_WHAT THIS TASK INVOLVES:_ In the data below, how many lines contain the string "label"? Give only the number.

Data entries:

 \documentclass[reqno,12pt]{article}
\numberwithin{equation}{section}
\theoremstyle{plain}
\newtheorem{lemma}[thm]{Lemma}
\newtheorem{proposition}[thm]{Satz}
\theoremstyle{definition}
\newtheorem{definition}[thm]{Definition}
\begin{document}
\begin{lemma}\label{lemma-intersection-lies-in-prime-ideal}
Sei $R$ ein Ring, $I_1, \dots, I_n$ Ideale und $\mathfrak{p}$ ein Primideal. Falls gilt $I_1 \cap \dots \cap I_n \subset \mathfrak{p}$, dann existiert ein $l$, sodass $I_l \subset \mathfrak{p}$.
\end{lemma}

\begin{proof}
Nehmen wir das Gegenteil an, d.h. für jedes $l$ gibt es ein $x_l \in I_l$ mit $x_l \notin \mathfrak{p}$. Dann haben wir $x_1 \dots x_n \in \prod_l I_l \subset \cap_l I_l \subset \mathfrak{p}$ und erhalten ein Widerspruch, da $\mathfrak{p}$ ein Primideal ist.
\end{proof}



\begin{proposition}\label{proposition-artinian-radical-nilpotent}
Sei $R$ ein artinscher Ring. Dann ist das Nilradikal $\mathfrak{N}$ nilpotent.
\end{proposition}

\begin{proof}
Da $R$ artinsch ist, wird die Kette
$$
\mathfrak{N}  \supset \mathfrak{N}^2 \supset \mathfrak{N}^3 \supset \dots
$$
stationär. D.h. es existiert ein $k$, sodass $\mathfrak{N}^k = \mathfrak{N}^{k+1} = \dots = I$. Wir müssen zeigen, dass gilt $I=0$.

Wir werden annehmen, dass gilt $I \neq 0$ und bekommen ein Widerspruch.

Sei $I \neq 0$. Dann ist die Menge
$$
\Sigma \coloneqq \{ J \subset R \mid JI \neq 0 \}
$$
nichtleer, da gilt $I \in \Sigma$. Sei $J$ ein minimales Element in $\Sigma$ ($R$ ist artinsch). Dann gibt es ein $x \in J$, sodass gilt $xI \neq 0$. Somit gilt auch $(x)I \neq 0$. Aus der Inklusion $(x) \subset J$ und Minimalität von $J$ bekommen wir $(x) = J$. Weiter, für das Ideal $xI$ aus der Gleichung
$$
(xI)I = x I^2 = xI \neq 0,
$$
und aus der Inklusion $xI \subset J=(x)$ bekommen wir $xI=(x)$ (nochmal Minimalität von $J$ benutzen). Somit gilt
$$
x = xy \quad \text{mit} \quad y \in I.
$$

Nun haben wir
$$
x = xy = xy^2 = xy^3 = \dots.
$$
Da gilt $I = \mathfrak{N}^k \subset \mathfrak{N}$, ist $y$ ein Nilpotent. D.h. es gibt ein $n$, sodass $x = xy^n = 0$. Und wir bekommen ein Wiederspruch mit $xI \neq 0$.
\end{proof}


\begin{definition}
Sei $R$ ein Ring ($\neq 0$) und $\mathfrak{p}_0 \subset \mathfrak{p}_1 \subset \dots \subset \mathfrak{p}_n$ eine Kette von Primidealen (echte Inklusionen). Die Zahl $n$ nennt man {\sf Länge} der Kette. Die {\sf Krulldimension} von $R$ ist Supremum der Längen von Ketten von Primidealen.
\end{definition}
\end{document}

_WORKED SOLUTION:_ 2